Le scrutin anticipé a été provoqué par la chute du gouvernement, en juin, alors que l’État hébreu est plongé dans une profonde crise politique. Le bloc de droite emmené par Benyamin Netanyahu pourrait arriver en tête, sans être en mesure néanmoins de former un gouvernement.
À 73 ans, Benyamin Netanyahu, le Premier ministre israélien à la plus grande longévité, essaye de rallier une majorité de 61 députés sur les 120 du Parlement, avec ses alliés des partis ultra-orthodoxes et de l’extrême droite qui a le vent en poupe.
Face à lui, il y a Yaïr Lapid, 58 ans, Premier ministre depuis juillet, dirigeant du parti Yesh Atid (« Il y a un futur », en français). Il a été le chef d’une coalition unique dans l’histoire d’Israël, car réunissant des formations de gauche, du centre, de droite et un parti arabe. La coalition de Yaïr Lapid a perdu sa majorité au Parlement avec le départ d’élus de droite, poussant le gouvernement à convoquer de nouvelles élections. Le gouvernement était trop hétéroclite pour résister longtemps et n’a tenu qu’un an.
Ce scrutin anticipé est un nouveau saut dans l’inconnu pour les Israéliens, car il n’y aura pas de véritable vainqueur. Le Likoud, le parti de l’ancien Premier ministre Benyamin Netanyahu, arrivera probablement en tête, mais ses chances de rafler la majorité sont quasiment nulles, analyse notre correspondant à Jérusalem, Sami Boukhelifa. Depuis des années, plus aucune formation politique ne parvient à avoir de majorité. Il faut alors se lancer dans un jeu d’alliances politiques avec une mosaïque de partis de droite, de gauche, arabes, islamistes ou encore d’ultra-orthodoxes.

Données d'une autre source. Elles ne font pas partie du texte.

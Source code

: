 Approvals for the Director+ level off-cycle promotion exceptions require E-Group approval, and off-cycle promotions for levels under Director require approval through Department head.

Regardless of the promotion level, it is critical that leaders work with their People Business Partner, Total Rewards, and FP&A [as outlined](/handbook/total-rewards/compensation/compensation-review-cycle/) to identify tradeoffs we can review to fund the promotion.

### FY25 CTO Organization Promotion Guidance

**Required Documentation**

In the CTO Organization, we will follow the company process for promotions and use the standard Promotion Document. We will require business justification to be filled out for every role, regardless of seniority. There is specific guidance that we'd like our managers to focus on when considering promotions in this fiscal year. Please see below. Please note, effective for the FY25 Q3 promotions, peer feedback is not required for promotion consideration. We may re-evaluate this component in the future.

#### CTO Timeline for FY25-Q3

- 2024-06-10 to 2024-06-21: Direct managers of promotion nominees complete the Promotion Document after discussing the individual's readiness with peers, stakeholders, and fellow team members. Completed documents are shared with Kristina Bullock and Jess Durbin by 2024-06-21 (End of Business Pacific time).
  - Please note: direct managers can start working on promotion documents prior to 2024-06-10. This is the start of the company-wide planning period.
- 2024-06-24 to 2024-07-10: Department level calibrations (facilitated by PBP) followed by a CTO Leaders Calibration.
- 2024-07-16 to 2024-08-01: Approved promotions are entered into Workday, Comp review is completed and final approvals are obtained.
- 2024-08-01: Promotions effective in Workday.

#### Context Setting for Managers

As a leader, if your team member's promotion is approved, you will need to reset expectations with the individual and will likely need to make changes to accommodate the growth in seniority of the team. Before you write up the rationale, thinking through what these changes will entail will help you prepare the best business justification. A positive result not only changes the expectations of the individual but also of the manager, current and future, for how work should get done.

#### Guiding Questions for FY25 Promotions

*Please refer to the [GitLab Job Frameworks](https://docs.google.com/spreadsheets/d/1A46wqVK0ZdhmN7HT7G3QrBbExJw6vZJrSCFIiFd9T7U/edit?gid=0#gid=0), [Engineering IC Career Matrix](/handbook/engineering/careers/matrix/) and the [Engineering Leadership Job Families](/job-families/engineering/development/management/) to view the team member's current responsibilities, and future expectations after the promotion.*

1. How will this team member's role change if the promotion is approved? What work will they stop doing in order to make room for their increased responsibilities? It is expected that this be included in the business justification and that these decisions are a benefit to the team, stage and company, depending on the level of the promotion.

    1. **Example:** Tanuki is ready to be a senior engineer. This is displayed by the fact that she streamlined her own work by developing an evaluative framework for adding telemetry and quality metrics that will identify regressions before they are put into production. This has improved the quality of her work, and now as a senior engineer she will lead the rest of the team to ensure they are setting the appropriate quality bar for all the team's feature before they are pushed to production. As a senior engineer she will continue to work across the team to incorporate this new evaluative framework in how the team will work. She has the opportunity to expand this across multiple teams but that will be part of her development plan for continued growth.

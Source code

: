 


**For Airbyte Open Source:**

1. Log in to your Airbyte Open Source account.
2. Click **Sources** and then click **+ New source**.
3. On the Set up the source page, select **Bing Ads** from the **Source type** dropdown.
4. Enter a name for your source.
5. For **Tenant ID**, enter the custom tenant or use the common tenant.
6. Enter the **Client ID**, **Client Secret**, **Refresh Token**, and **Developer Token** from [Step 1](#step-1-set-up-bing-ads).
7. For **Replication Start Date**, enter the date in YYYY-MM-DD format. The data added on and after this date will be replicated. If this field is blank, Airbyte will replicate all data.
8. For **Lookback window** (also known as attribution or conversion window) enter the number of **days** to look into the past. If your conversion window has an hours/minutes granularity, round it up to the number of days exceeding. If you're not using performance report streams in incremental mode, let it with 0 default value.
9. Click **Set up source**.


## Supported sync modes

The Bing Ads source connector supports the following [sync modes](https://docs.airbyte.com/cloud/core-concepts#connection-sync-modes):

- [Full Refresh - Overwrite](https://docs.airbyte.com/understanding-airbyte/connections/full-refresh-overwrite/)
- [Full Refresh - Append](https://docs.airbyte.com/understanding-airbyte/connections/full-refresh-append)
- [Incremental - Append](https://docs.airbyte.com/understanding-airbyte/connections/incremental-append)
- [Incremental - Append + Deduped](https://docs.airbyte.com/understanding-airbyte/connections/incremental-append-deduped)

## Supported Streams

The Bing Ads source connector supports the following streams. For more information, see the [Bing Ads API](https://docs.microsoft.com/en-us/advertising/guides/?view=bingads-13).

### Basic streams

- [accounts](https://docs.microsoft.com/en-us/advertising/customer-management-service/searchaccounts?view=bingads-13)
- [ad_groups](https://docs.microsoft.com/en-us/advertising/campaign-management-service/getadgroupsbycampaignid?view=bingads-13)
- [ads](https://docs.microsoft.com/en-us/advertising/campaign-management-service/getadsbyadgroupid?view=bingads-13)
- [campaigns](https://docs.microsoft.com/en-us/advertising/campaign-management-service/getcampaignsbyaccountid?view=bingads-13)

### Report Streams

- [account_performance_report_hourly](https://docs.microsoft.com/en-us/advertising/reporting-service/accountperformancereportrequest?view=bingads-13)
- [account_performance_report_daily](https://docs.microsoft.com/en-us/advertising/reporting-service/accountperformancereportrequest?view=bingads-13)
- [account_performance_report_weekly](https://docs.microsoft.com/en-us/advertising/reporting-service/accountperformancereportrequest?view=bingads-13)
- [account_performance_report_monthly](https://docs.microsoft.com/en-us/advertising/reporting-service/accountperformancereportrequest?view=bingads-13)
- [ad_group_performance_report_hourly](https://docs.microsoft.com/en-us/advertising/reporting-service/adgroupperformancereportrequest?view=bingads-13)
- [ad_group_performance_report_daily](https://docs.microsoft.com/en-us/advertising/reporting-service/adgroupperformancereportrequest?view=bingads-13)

Cette dernière campagne électorale a été marquée par une forte montée de l’extrême droite. Deux partis ouvertement racistes et homophobes se distinguent : celui de Bezalel Smotrich, et d’Itamar Ben-Gvir. Une alliance de fanatiques, qui pourrait aider l’ancien Premier ministre Benyamin Netanyahu à revenir au pouvoir.
Enchaînement d’élections
Plus largement, Israël traverse une crise politique importante depuis avril 2019. Benyamin Netanyahu pensait alors certainement pouvoir se maintenir encore quelques années. Son parti était arrivé en tête des élections législatives, et avec ses alliés traditionnels, il avait une majorité au Parlement. Mais il a buté sur un obstacle: les exigences d’Avigdor Liberman, chef d’une formation ultranationaliste, mais laïque, devenues incompatibles avec les conditions posées par les formations religieuses.

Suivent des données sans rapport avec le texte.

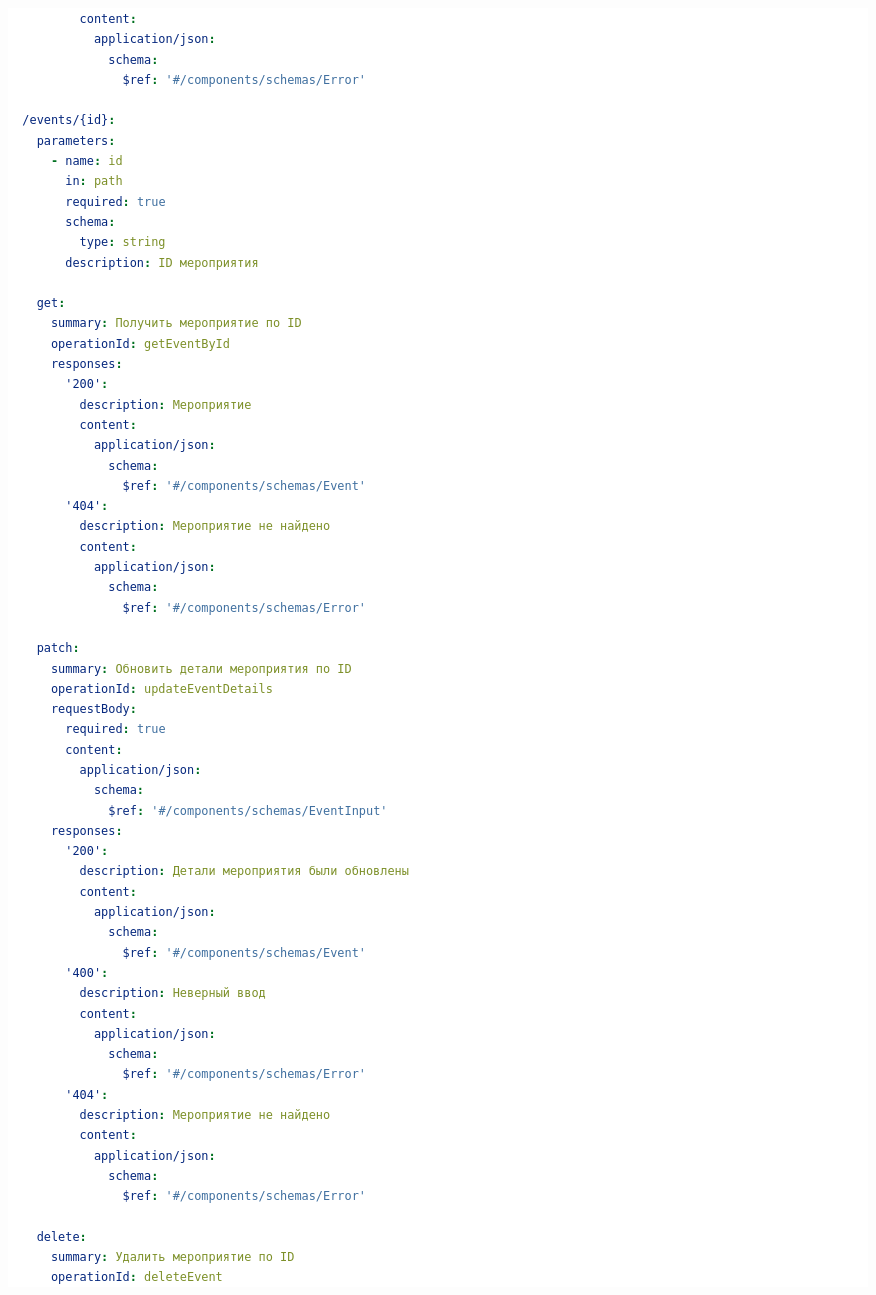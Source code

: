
 ```yaml
          content:
            application/json:
              schema:
                $ref: '#/components/schemas/Error'

  /events/{id}:
    parameters:
      - name: id
        in: path
        required: true
        schema:
          type: string
        description: ID мероприятия

    get:
      summary: Получить мероприятие по ID
      operationId: getEventById
      responses:
        '200':
          description: Мероприятие
          content:
            application/json:
              schema:
                $ref: '#/components/schemas/Event'
        '404':
          description: Мероприятие не найдено
          content:
            application/json:
              schema:
                $ref: '#/components/schemas/Error'

    patch:
      summary: Обновить детали мероприятия по ID
      operationId: updateEventDetails
      requestBody:
        required: true
        content:
          application/json:
            schema:
              $ref: '#/components/schemas/EventInput'
      responses:
        '200':
          description: Детали мероприятия были обновлены
          content:
            application/json:
              schema:
                $ref: '#/components/schemas/Event'
        '400':
          description: Неверный ввод
          content:
            application/json:
              schema:
                $ref: '#/components/schemas/Error'
        '404':
          description: Мероприятие не найдено
          content:
            application/json:
              schema:
                $ref: '#/components/schemas/Error'

    delete:
      summary: Удалить мероприятие по ID
      operationId: deleteEvent
```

Après plusieurs semaines de tractations, Benyamin Netanyahu a dû reconnaître son échec et il a fait voter la dissolution de la Knesset tout fraîchement élue. Un autre scrutin organisé en septembre 2019 se termine sur la même impasse. Le principal rival de Benyamin Netanyahu, Benny Gantz, n’arrive pas, lui non plus, à former un gouvernement. Le Parlement est alors à nouveau dissout, pour la deuxième fois en six mois. Mais les scrutins se suivent et les rapports de force restent à peu près les mêmes. Et au troisième scrutin organisé en moins d’un an, les deux rivaux se sont résignés à mettre en place une coalition improbable.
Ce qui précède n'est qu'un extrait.